Hello Rishikesh, thanks for watching our tutorial. It would be helpful if you will provide your email ID to us so that we could send the requested dataset promptly. If you need your email ID to be kept hidden from others, we can do that also. Hope that helps.
@@SimplilearnOfficial Sure, My email id is rishikesht6@gmail.com. Thanks a lot.
Hi Rishikesh, thanks for sending your email ID. We have sent the requested dataset to your mail ID. Do subscribe, like and share to stay connected with us. Cheers :)
It's really a nice session on ml , to do some practice I need the dataset which can use so plz send the dataset on my given id
kaushiksatish2341@gmail.com
Hi, thanks for the kind comment. We have sent the requested dataset to your mail ID. Do subscribe, like and share to stay connected with us. Cheers :)
Can you send the data set ... employee salary example
Hello, thanks for viewing our tutorial. It would be helpful if you will provide your email ID to us so that we can send the requested dataset promptly. On the off chance that you need your email ID to be kept hidden from others, we can do that too.
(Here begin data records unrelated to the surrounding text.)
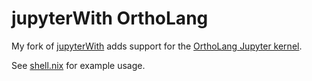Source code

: jupyterWith OrthoLang
=====================

My fork of [jupyterWith][upstream] adds support for the
[OrthoLang Jupyter kernel][kernel].

See [shell.nix](./shell.nix) for example usage.

[upstream]: https://github.com/tweag/jupyterWith
[kernel]: https://github.com/jefdaj/ortholang-jupyter-kernel
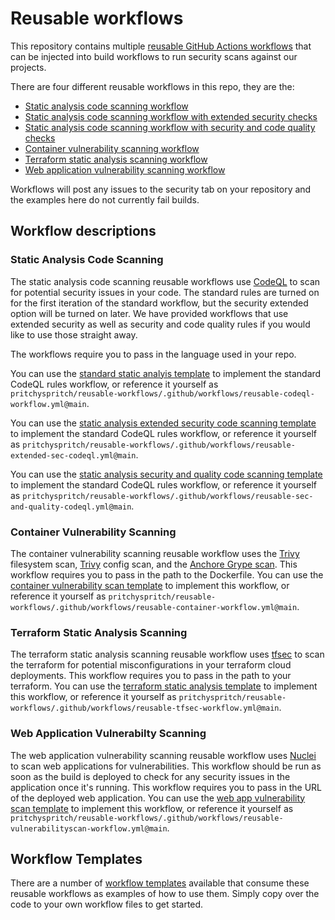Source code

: # Reusable workflows

This repository contains multiple [reusable GitHub Actions workflows](https://docs.github.com/en/actions/using-workflows/reusing-workflows) that can be injected into build workflows to run security scans against our projects.

There are four different reusable workflows in this repo, they are the:

* [Static analysis code scanning workflow](.github/workflows/reusable-codeql-workflow.yml)
* [Static analysis code scanning workflow with extended security checks](.github/workflows/reusable-extended-sec-codeql.yml)
* [Static analysis code scanning workflow with security and code quality checks](.github/workflows/reusable-sec-and-quality-codeql.yml)
* [Container vulnerability scanning workflow](.github/workflows/reusable-container-workflow.yml)
* [Terraform static analysis scanning workflow](.github/workflows/reusable-tfsec-workflow.yml)
* [Web application vulnerability scanning workflow](.github/workflows/reusable-vulnerabilityscan-workflow.yml)

Workflows will post any issues to the security tab on your repository and the examples here do not currently fail builds.

## Workflow descriptions

### Static Analysis Code Scanning
The static analysis code scanning reusable workflows use [CodeQL](https://github.com/github/codeql-action) to scan for potential security issues in your code. The standard rules are turned on for the first iteration of the standard workflow, but the security extended option will be turned on later. We have provided workflows that use extended security as well as security and code quality rules if you would like to use those straight away.

The workflows require you to pass in the language used in your repo. 

You can use the [standard static analyis template](https://github.com/pritchyspritch/workflow-templates/blob/main/templates/consumed-codeql-workflow.yml) to implement the standard CodeQL rules workflow, or reference it yourself as `pritchyspritch/reusable-workflows/.github/workflows/reusable-codeql-workflow.yml@main`.

You can use the [static analysis extended security code scanning template](https://github.com/pritchyspritch/workflow-templates/blob/main/templates/consumed-extended-sec-codeql-workflow.yml) to implement the standard CodeQL rules workflow, or reference it yourself as `pritchyspritch/reusable-workflows/.github/workflows/reusable-extended-sec-codeql.yml@main`.

You can use the [static analysis security and quality code scanning template](https://github.com/pritchyspritch/workflow-templates/blob/main/templates/consumed-sec-and-quality-codeql-workflow.yml) to implement the standard CodeQL rules workflow, or reference it yourself as `pritchyspritch/reusable-workflows/.github/workflows/reusable-sec-and-quality-codeql.yml@main`.


### Container Vulnerability Scanning
The container vulnerability scanning reusable workflow uses the [Trivy](https://github.com/aquasecurity/trivy-action) filesystem scan, [Trivy](https://github.com/aquasecurity/trivy-action) config scan, and the [Anchore Grype scan](https://github.com/anchore/scan-action). This workflow requires you to pass in the path to the Dockerfile. You can use the [container vulnerability scan template](https://github.com/pritchyspritch/workflow-templates/blob/main/templates/consumed-container-workflow.yml) to implement this workflow, or reference it yourself as `pritchyspritch/reusable-workflows/.github/workflows/reusable-container-workflow.yml@main`.

### Terraform Static Analysis Scanning
The terraform static analysis scanning reusable workflow uses [tfsec](https://github.com/aquasecurity/tfsec) to scan the terraform for potential misconfigurations in your terraform cloud deployments. This workflow requires you to pass in the path to your terraform. You can use the [terraform static analysis template](https://github.com/pritchyspritch/workflow-templates/blob/main/templates/consumed-tfsec-workflow.yml) to implement this workflow, or reference it yourself as `pritchyspritch/reusable-workflows/.github/workflows/reusable-tfsec-workflow.yml@main`.

### Web Application Vulnerabilty Scanning
The web application vulnerability scanning reusable workflow uses [Nuclei](https://github.com/projectdiscovery/nuclei-action) to scan web applications for vulnerabilities. This workflow should be run as soon as the build is deployed to check for any security issues in the application once it's running. This workflow requires you to pass in the URL of the deployed web application. You can use the [web app vulnerability scan template](https://github.com/pritchyspritch/workflow-templates/blob/main/templates/consumed-nuclei-workflow.yml) to implement this workflow, or reference it yourself as `pritchyspritch/reusable-workflows/.github/workflows/reusable-vulnerabilityscan-workflow.yml@main`.

##  Workflow Templates
There are a number of [workflow templates](https://github.com/pritchyspritch/workflow-templates) available that consume these reusable workflows as examples of how to use them. Simply copy over the code to your own workflow files to get started.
Hope that helps.
You have saved me from months of trouble, you made it so simple to understand and enjoyable thanks for the good work. Please can you send me the code. Thanks
Hello, thanks for viewing our tutorial and we hope it is helpful. It would be helpful if you will provide your email ID to us so that we could send the requested dataset promptly.
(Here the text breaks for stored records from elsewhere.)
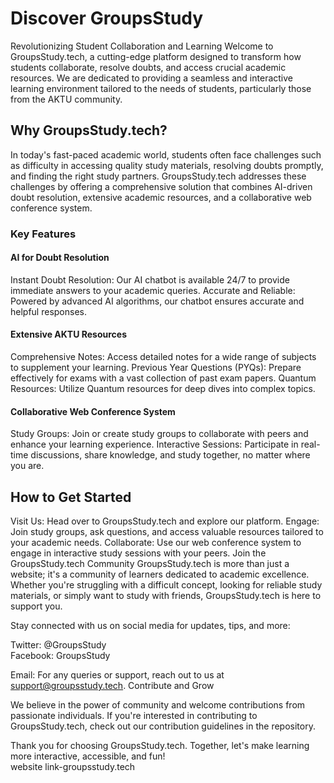 <h1>Discover GroupsStudy</h1>

Revolutionizing Student Collaboration and Learning
Welcome to GroupsStudy.tech, a cutting-edge platform designed to transform how students collaborate, resolve doubts, and access crucial academic resources. We are dedicated to providing a seamless and interactive learning environment tailored to the needs of students, particularly those from the AKTU community.

 <h2>Why GroupsStudy.tech?</h2>
In today's fast-paced academic world, students often face challenges such as difficulty in accessing quality study materials, resolving doubts promptly, and finding the right study partners. GroupsStudy.tech addresses these challenges by offering a comprehensive solution that combines AI-driven doubt resolution, extensive academic resources, and a collaborative web conference system.

 <h3>Key Features</h3>
 
 <h4>AI for Doubt Resolution</h4>
Instant Doubt Resolution: Our AI chatbot is available 24/7 to provide immediate answers to your academic queries.
Accurate and Reliable: Powered by advanced AI algorithms, our chatbot ensures accurate and helpful responses.

<h4>Extensive AKTU Resources </h4>
Comprehensive Notes: Access detailed notes for a wide range of subjects to supplement your learning.
Previous Year Questions (PYQs): Prepare effectively for exams with a vast collection of past exam papers.
Quantum Resources: Utilize Quantum resources for deep dives into complex topics.
  <h4>Collaborative Web Conference System </h4>
Study Groups: Join or create study groups to collaborate with peers and enhance your learning experience.
Interactive Sessions: Participate in real-time discussions, share knowledge, and study together, no matter where you are.


  <h2>How to Get Started</h2>
Visit Us: Head over to GroupsStudy.tech and explore our platform.
Engage: Join study groups, ask questions, and access valuable resources tailored to your academic needs.
Collaborate: Use our web conference system to engage in interactive study sessions with your peers.
Join the GroupsStudy.tech Community
GroupsStudy.tech is more than just a website; it's a community of learners dedicated to academic excellence. Whether you're struggling with a difficult concept, looking for reliable study materials, or simply want to study with friends, GroupsStudy.tech is here to support you.

Stay connected with us on social media for updates, tips, and more:

Twitter: @GroupsStudy <br>
Facebook: GroupsStudy <br>

Email: For any queries or support, reach out to us at support@groupsstudy.tech.
Contribute and Grow

We believe in the power of community and welcome contributions from passionate individuals. If you're interested in contributing to GroupsStudy.tech, check out our contribution guidelines in the repository.

Thank you for choosing GroupsStudy.tech. Together, let's make learning more interactive, accessible, and fun! <br>
website link-groupsstudy.tech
@@SimplilearnOfficial olaoluwa38@gmail.com, Thanks
i need the code of 29:10 - 52:49 Logistic regression
Hello, thanks for viewing our tutorial. You can find your requested dataset in the video description. Hope that helps.
very good explanation.thank you very much.
Well explained!
Great explanations, thank you.
Hi .do you have the continuation of this topic of ML for unsupervised algorithms ?
Hi, Simplilearn provides online training across the world. We would be happy to help you regarding this. Please visit us at www.simplilearn.com and drop us a query and we will get back to you! Thanks!
I want dataset from where I get this??
Hello, thanks for viewing our tutorial. It would be helpful if you will provide your email ID to us so that we can send the requested dataset promptly. On the off chance that you need your email ID to be kept hidden from others, we can do that too. Hope that helps.
Very well explained in this tutorial ,which is very helpful to learn Machine learning . Could you please share the Data sets used for all the algorithms. Thanks a lot in advance.
could you please send all datasets which was explained in this tutorial mohanadurga54@gmail.com
Hi Mohana, we are glad that you found our content helpful and informative. We have sent the requested dataset to your mail ID as well. Do subscribe to our channel and get our new video updates directly into your email. If you have any questions related to these videos, you can post in the comments section, we will clear your queries/doubts.
I think RMSE can be find by using "print('RMSE',np.sqrt(metrics.mean_squared_error(y_test,y_pred)))".........but you have mentioned "print('RMSE',np.sqrt(metrics.mean_absolute_error(y_test,y_pred)))" in Linear Regression session.
If I use np.sqrt(metrics.mean_squared_error(y_test,y_pred), the result is "4585.4157204675885" which is not efficient!
mean_squared_error or mean_absolute_error?
Can anyone clarify me?
You can use both Root Mean Squared Error (RMSE) and Mean Absolute Error (MAE) for calculating the efficiency of your model.
MAE will always be less than MSE. RMSE is the square root of the average of squared differences between prediction and actual observation. MAE measures the average magnitude of the errors in a set of predictions. Hope this helps!
@@SimplilearnOfficial Basically the RMSE value is 4585 and not 58. Is this value good enough? If not what needs to be done?
In the session you too sqrt(MAE) instead of sqrt(MSE).. thats what I need clarification on.
Clear explaination..
Hi Tiada, we appreciate the kind comment! enjoy!